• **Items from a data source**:
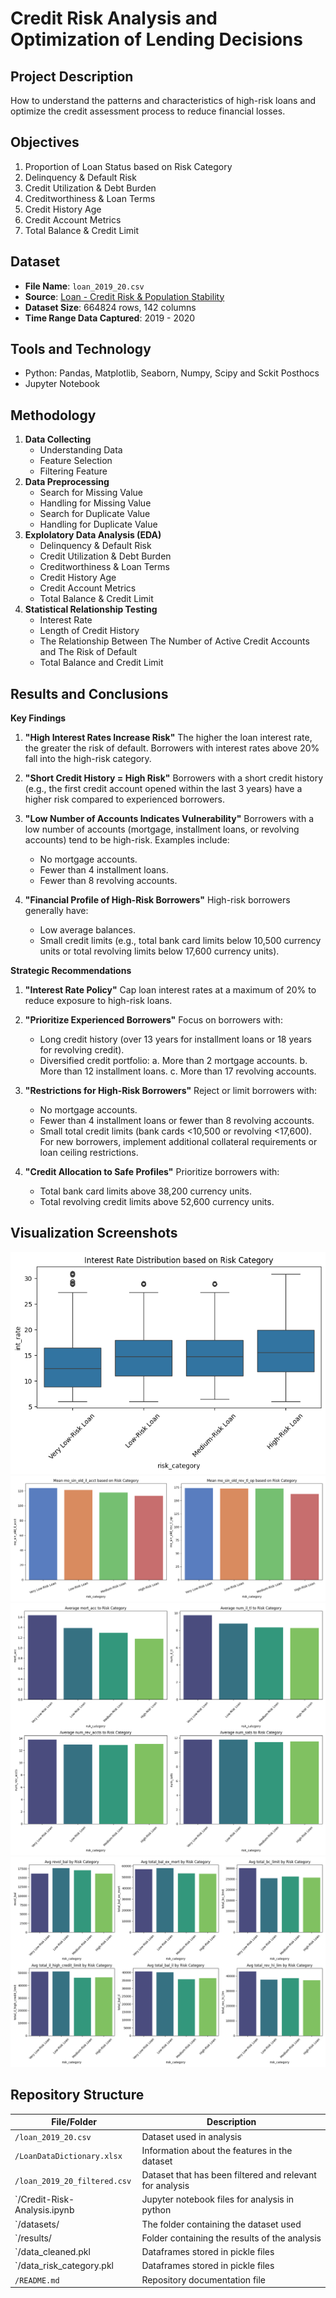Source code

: # Credit Risk Analysis and Optimization of Lending Decisions

## Project Description
How to understand the patterns and characteristics of high-risk loans and optimize the credit assessment process to reduce financial losses.

## Objectives
1. Proportion of Loan Status based on Risk Category
2. Delinquency & Default Risk
3. Credit Utilization & Debt Burden
4. Creditworthiness & Loan Terms
5. Credit History Age
6. Credit Account Metrics
7. Total Balance & Credit Limit


## Dataset
- **File Name**: `loan_2019_20.csv`
- **Source**: [Loan - Credit Risk & Population Stability](https://www.kaggle.com/datasets/beatafaron/loan-credit-risk-and-population-stability)
- **Dataset Size**: 664824 rows, 142 columns
- **Time Range Data Captured**: 2019 - 2020

## Tools and Technology
- Python: Pandas, Matplotlib, Seaborn, Numpy, Scipy and Sckit Posthocs
- Jupyter Notebook

## Methodology
1. **Data Collecting**
   - Understanding Data
   - Feature Selection
   - Filtering Feature
2. **Data Preprocessing**
   - Search for Missing Value
   - Handling for Missing Value
   - Search for Duplicate Value
   - Handling for Duplicate Value
3. **Explolatory Data Analysis (EDA)**
   - Delinquency & Default Risk
   - Credit Utilization & Debt Burden
   - Creditworthiness & Loan Terms
   - Credit History Age
   - Credit Account Metrics
   - Total Balance & Credit Limit
4. **Statistical Relationship Testing**
   - Interest Rate
   - Length of Credit History
   - The Relationship Between The Number of Active Credit Accounts and The Risk of Default
   - Total Balance and Credit Limit

## Results and Conclusions
**Key Findings**

1. **"High Interest Rates Increase Risk"**
   The higher the loan interest rate, the greater the risk of default. Borrowers with interest rates above 20% fall into the high-risk category.

2. **"Short Credit History = High Risk"**
   Borrowers with a short credit history (e.g., the first credit account opened within the last 3 years) have a higher risk compared to experienced borrowers.

3. **"Low Number of Accounts Indicates Vulnerability"**
   Borrowers with a low number of accounts (mortgage, installment loans, or revolving accounts) tend to be high-risk. Examples include:
   - No mortgage accounts.
   - Fewer than 4 installment loans.
   - Fewer than 8 revolving accounts.

4. **"Financial Profile of High-Risk Borrowers"**
   High-risk borrowers generally have:
   - Low average balances.
   - Small credit limits (e.g., total bank card limits below 10,500 currency units or total revolving limits below 17,600 currency units).

**Strategic Recommendations**

1. **"Interest Rate Policy"**
   Cap loan interest rates at a maximum of 20% to reduce exposure to high-risk loans.

2. **"Prioritize Experienced Borrowers"**
   Focus on borrowers with:
   - Long credit history (over 13 years for installment loans or 18 years for revolving credit).
   - Diversified credit portfolio:
      a. More than 2 mortgage accounts.
      b. More than 12 installment loans.
      c. More than 17 revolving accounts.

3. **"Restrictions for High-Risk Borrowers"**
   Reject or limit borrowers with:
   - No mortgage accounts.
   - Fewer than 4 installment loans or fewer than 8 revolving accounts.
   - Small total credit limits (bank cards <10,500 or revolving <17,600).
   For new borrowers, implement additional collateral requirements or loan ceiling restrictions.

4. **"Credit Allocation to Safe Profiles"**
   Prioritize borrowers with:
   - Total bank card limits above 38,200 currency units.
   - Total revolving credit limits above 52,600 currency units.

## Visualization Screenshots
![Interest Rate](results/int_rate_boxplot.png)
![Accounts Age](results/account_age.png)
![Accounts Metrics](results/account_metrics.png)
![Total Balance & Credit Limit](results/balance_and_credit.png)

## Repository Structure
| File/Folder                  | Description                                              |
|------------------------------|----------------------------------------------------------|
| `/loan_2019_20.csv`          | Dataset used in analysis                                 |
| `/LoanDataDictionary.xlsx`   | Information about the features in the dataset            |
| `/loan_2019_20_filtered.csv` | Dataset that has been filtered and relevant for analysis |
| `/Credit-Risk-Analysis.ipynb | Jupyter notebook files for analysis in python            |
| `/datasets/                  | The folder containing the dataset used                   |
| `/results/                   | Folder containing the results of the analysis            |
| `/data_cleaned.pkl           | Dataframes stored in pickle files                        |
| `/data_risk_category.pkl     | Dataframes stored in pickle files                        |
| `/README.md`                 | Repository documentation file                            |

• **Exercise description**:
Set down exactly and only the lines from the start of the entries above through the line containing "of Accounts Indicates", both ends included, omitting the pictures.

• **Result of the exercise**:
Source code

: # Credit Risk Analysis and Optimization of Lending Decisions

## Project Description
How to understand the patterns and characteristics of high-risk loans and optimize the credit assessment process to reduce financial losses.

## Objectives
1. Proportion of Loan Status based on Risk Category
2. Delinquency & Default Risk
3. Credit Utilization & Debt Burden
4. Creditworthiness & Loan Terms
5. Credit History Age
6. Credit Account Metrics
7. Total Balance & Credit Limit


## Dataset
- **File Name**: `loan_2019_20.csv`
- **Source**: [Loan - Credit Risk & Population Stability](https://www.kaggle.com/datasets/beatafaron/loan-credit-risk-and-population-stability)
- **Dataset Size**: 664824 rows, 142 columns
- **Time Range Data Captured**: 2019 - 2020

## Tools and Technology
- Python: Pandas, Matplotlib, Seaborn, Numpy, Scipy and Sckit Posthocs
- Jupyter Notebook

## Methodology
1. **Data Collecting**
   - Understanding Data
   - Feature Selection
   - Filtering Feature
2. **Data Preprocessing**
   - Search for Missing Value
   - Handling for Missing Value
   - Search for Duplicate Value
   - Handling for Duplicate Value
3. **Explolatory Data Analysis (EDA)**
   - Delinquency & Default Risk
   - Credit Utilization & Debt Burden
   - Creditworthiness & Loan Terms
   - Credit History Age
   - Credit Account Metrics
   - Total Balance & Credit Limit
4. **Statistical Relationship Testing**
   - Interest Rate
   - Length of Credit History
   - The Relationship Between The Number of Active Credit Accounts and The Risk of Default
   - Total Balance and Credit Limit

## Results and Conclusions
**Key Findings**

1. **"High Interest Rates Increase Risk"**
   The higher the loan interest rate, the greater the risk of default. Borrowers with interest rates above 20% fall into the high-risk category.

2. **"Short Credit History = High Risk"**
   Borrowers with a short credit history (e.g., the first credit account opened within the last 3 years) have a higher risk compared to experienced borrowers.

3. **"Low Number of Accounts Indicates Vulnerability"**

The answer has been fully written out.